FDA Activities Working With Manufacturers to Help Prevent and Mitigate Medical Product Shortages
In this section:
- Center for Drug Evaluation and Research
- Center for Biologics Evaluation and Research
- Center for Devices and Radiological Health
- Center for Veterinary Medicine
- A Comparison of Medical Product Shortage Activities Across FDA Centers
As each medical product Center at FDA addresses shortage problems, each brings its own perspectives, needs, and authorities to bear. Currently, medical product shortages are heavily concentrated in drugs, with CDER’s DSP managing 30 to 40 drug shortages at any given time, while the other Centers experience only a handful of other medical product shortages each year. The information gathered for this report was generated through meetings with medical product shortage staff in CDER, CBER, CDRH, and CVM. Additional meetings involved CDER’s Office of Compliance and FDA’s Office of Regulatory Affairs (ORA). The authors also met with external stakeholders who have been affected by drug shortages. These external stakeholders included manufacturers’ associations (innovator and generic), manufacturers of intravenous generics, wholesalers, GPOs, professional associations (medical and pharmacy), non-governmental organizations, and academics. The meetings occurred between January and June 2011.
Of the FDA Centers, CDER has been most significantly affected by medical product shortages. CDER’s DSP estimates that, at any point in time, it is working on 30-40 ongoing shortages. As mentioned, the reported number of shortages has increased significantly over the past decade from 61 in 2005 to 178 in 2010 (see Figure 1). CDER tracks shortages in both prescription and over-the-counter (OTC) medications, but, because they may be less likely to be “medically necessary,” most shortages tracked by FDA involve prescription products.
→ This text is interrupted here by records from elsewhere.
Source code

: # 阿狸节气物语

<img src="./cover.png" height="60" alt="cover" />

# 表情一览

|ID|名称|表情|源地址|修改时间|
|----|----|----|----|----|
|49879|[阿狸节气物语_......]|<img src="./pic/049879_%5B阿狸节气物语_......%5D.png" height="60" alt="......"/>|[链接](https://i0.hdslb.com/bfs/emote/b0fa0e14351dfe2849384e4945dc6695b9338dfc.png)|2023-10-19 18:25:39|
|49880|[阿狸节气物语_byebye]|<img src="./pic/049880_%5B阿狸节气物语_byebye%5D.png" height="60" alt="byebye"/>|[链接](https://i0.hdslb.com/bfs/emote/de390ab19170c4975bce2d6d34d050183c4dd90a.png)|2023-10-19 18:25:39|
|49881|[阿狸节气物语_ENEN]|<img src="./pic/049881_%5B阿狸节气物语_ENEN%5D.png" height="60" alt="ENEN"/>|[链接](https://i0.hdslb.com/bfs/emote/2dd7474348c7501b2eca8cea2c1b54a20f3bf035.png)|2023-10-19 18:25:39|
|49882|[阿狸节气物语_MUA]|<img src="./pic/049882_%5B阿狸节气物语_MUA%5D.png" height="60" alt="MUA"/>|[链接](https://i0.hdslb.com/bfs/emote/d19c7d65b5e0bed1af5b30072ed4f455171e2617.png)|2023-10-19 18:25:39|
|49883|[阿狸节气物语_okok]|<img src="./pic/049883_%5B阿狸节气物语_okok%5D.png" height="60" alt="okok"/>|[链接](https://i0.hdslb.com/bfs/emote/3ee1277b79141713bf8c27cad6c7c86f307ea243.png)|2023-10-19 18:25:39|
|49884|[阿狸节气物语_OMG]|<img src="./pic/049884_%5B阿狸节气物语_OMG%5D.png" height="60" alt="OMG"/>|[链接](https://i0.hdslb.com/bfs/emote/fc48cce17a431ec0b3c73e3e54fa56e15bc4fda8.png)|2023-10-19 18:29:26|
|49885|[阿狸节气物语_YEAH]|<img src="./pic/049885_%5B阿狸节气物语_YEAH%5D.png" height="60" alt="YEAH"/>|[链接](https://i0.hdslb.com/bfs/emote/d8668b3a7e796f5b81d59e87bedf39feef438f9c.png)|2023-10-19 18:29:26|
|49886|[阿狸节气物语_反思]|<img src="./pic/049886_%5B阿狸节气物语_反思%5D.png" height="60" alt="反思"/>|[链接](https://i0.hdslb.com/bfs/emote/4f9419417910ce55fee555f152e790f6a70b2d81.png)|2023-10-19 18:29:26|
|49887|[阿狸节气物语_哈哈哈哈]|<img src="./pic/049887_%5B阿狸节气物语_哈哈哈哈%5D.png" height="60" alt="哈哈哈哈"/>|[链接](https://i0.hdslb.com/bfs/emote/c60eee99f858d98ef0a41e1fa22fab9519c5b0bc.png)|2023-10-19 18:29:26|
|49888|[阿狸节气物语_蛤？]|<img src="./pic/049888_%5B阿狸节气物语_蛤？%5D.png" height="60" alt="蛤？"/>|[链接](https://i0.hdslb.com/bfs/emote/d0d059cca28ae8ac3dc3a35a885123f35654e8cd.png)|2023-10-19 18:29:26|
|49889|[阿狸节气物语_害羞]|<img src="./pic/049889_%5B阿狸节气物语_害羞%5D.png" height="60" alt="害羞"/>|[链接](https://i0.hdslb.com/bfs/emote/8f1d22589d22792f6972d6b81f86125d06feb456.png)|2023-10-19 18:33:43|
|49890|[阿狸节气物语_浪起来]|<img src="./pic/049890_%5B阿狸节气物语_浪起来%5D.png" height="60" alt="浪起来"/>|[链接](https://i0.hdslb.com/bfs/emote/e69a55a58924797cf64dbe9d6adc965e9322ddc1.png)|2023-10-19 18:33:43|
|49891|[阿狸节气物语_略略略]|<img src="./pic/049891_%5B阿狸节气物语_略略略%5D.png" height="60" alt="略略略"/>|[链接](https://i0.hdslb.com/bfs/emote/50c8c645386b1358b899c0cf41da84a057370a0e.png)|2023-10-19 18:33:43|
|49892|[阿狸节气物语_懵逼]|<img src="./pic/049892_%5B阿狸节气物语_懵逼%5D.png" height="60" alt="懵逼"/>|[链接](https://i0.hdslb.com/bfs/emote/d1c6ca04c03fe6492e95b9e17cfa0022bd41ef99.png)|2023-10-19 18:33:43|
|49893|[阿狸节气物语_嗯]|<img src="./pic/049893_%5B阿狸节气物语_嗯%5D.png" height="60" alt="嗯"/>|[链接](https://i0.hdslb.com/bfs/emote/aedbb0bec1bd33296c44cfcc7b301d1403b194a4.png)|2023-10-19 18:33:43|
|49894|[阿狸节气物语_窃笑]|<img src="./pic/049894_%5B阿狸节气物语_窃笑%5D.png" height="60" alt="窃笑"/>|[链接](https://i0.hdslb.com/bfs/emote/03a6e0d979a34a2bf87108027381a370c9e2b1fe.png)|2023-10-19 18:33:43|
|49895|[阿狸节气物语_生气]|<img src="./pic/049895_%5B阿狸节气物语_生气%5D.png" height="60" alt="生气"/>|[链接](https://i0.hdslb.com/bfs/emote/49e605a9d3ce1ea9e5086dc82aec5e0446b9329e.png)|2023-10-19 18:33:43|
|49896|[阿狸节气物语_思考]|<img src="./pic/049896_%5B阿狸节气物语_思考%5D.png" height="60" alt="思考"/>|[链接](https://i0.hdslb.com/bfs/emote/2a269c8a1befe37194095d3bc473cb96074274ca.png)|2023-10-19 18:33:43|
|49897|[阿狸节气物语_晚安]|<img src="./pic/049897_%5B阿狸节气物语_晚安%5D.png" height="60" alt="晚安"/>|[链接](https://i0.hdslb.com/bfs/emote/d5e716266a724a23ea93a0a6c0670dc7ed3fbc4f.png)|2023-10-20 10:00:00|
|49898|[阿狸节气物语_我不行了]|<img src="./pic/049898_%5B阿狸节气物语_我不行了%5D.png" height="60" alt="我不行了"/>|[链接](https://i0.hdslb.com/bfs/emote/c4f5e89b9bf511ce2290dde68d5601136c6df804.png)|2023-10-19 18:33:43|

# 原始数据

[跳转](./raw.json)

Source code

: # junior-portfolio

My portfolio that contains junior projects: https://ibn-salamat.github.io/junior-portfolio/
CDER’s DSP receives notification of shortages from manufacturers, ASHP, health-care providers, wholesalers, GPOs, and the public. As noted, manufacturers are only required to report to FDA the expected discontinuation of certain sole-source drugs. DSP staff state that more often than not manufacturers fail to provide notification of actual or potential shortages. Again, the advance notification provision in section 506C of the FD&C Act does not include explicit enforcement authority.
Although CDER evaluates all drug shortage reports it receives, higher priority is afforded those it considers medically necessary. Accordingly, upon receiving notification of an actual or potential drug shortage, DSP staff confirm the shortage with the manufacturer and request a determination of medical necessity from CDER’s clinical division. In some circumstances, it seeks input on the medical necessity determination from outside stakeholders such as specialty societies. It also obtains data from IMS Health, a company that tracks pharmaceutical sales from manufacturers to retail and non-retail channels of distribution in the United States, to establish the rate of consumption or “burn rate” for the product and thus when supplies will run out. The IMS Health, IMS National Sales PerspectivesTM database provides each firm’s market share in terms of dollars and units sold.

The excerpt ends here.